PROBLEM TO SOLVE — Copy all lines below that use the word "darkestblue".

STUDY MATERIAL —

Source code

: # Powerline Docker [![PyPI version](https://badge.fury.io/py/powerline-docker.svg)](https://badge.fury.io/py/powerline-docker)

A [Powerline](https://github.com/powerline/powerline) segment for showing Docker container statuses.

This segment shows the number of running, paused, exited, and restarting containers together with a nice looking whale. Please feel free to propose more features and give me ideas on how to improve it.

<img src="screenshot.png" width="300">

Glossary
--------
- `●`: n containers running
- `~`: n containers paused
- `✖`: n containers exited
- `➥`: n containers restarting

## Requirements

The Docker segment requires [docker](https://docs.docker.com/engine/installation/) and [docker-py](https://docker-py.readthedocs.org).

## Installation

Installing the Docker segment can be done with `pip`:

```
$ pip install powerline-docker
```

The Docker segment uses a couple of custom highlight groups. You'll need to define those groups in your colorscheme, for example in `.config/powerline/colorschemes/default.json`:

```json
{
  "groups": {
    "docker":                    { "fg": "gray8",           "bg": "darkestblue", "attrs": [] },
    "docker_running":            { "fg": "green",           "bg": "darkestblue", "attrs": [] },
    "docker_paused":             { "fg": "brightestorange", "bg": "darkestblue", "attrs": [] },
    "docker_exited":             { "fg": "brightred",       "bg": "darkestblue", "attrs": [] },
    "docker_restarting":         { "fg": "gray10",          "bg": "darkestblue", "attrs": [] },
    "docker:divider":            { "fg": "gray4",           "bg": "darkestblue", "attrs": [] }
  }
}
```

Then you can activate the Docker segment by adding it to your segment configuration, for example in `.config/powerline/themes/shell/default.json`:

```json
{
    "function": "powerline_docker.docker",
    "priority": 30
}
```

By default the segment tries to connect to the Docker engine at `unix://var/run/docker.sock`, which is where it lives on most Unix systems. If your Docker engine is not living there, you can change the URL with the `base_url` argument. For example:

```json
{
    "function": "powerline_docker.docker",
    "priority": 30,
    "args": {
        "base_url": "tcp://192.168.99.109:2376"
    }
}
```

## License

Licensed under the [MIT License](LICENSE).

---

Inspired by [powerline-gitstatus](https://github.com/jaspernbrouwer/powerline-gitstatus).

ANSWER AREA —
    "docker":                    { "fg": "gray8",           "bg": "darkestblue", "attrs": [] },
    "docker_running":            { "fg": "green",           "bg": "darkestblue", "attrs": [] },
    "docker_paused":             { "fg": "brightestorange", "bg": "darkestblue", "attrs": [] },
    "docker_exited":             { "fg": "brightred",       "bg": "darkestblue", "attrs": [] },
    "docker_restarting":         { "fg": "gray10",          "bg": "darkestblue", "attrs": [] },
    "docker:divider":            { "fg": "gray4",           "bg": "darkestblue", "attrs": [] }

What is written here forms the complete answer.